4
votes

I am writing an application which should receive audio and send it to Bing Recognition API to get text. I used the Service Library and it works with a wav file. So I wrote my own stream class to receive audio from mic or network (RTP) as send it to the recognition API. When I add a WAV header in front of the audio stream, it works for some seconds.

Debugging shows, that the recognition api reads form stream faster than it is filled by audio source (16k samplerate, 16 bit, mono).

So my question is: Is there a way to use the recognize api with a real-time (continuous) audio stream?

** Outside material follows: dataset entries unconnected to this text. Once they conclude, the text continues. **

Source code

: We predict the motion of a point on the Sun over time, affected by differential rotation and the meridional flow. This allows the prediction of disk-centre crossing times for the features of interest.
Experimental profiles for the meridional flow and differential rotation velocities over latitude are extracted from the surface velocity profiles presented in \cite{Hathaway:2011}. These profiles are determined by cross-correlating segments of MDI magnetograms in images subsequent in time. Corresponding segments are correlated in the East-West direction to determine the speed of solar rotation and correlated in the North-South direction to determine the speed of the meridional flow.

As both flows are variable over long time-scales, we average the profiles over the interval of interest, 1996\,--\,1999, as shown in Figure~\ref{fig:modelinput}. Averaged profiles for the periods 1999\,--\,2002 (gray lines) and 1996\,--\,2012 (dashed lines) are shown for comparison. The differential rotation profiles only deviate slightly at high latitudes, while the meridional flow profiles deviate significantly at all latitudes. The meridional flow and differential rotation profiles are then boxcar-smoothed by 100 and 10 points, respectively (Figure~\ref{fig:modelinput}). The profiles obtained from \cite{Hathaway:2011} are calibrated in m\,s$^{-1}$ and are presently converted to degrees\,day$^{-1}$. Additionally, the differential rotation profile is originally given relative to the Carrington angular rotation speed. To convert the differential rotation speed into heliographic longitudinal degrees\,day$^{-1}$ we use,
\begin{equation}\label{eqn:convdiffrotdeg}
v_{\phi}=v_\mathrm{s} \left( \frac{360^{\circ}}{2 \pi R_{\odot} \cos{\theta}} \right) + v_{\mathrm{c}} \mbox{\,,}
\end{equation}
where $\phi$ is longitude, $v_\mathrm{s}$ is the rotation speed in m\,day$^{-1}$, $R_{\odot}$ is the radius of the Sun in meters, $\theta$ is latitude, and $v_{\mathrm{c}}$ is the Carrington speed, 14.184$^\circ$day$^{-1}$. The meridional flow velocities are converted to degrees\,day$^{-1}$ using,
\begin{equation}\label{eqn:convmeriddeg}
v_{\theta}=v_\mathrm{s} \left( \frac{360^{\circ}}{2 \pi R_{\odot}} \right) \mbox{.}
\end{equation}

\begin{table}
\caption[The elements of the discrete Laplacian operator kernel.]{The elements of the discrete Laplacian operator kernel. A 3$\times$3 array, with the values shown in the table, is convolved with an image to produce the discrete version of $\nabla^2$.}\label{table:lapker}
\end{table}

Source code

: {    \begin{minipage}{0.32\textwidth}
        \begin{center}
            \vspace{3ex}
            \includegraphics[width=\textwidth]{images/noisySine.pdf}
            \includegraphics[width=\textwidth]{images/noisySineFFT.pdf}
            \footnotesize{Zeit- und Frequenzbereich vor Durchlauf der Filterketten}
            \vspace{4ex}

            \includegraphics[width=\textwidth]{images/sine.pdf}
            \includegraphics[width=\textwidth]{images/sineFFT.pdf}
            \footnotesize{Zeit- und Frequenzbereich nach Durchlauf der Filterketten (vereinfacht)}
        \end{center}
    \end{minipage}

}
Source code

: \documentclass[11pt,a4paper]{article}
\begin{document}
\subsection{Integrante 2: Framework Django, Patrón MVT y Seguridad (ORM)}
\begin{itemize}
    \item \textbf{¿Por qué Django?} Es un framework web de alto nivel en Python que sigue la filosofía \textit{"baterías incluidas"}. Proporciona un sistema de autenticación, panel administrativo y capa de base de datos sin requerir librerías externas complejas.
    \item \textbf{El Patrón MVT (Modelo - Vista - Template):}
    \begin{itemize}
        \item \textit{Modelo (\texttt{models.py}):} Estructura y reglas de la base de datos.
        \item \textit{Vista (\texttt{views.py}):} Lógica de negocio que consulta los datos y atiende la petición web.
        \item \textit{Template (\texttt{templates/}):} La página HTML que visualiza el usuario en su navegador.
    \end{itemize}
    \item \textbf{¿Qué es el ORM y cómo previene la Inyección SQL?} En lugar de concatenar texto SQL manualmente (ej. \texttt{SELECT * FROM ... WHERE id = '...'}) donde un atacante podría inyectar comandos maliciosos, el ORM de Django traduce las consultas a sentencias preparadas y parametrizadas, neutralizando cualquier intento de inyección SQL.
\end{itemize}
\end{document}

I know there is an example with a microphone client, but it works with microphone only and I need it for different sources.

3
Do you just want to to send audio in realtime and get back results as someone speaks? Or do you want to send an arbitrarily long stream of audio? Maybe if you link to the microphone example your question will be clearer.John Wiseman
I want to send audio in realtime to get partial results during speaking. Principially like the microphone sample in the sample folder but for different sources (e.g. RTP). But I hope I found a solution (have to do some more tests). If it works I will create an answer with the description.H.G. Sandhagen

3 Answers

1
votes

If you want to use sources other than a microphone, you can use a DataRecognitionClient class, by calling SpeechRecognitionServiceFactory's CreateDataClient method. Once you have the client object, you can take audio from any source--microphone, network, reading from a file, etc.--and send it to be processed with the client's SendAudio method. As you receive each audio buffer, you make a new call to SendAudio.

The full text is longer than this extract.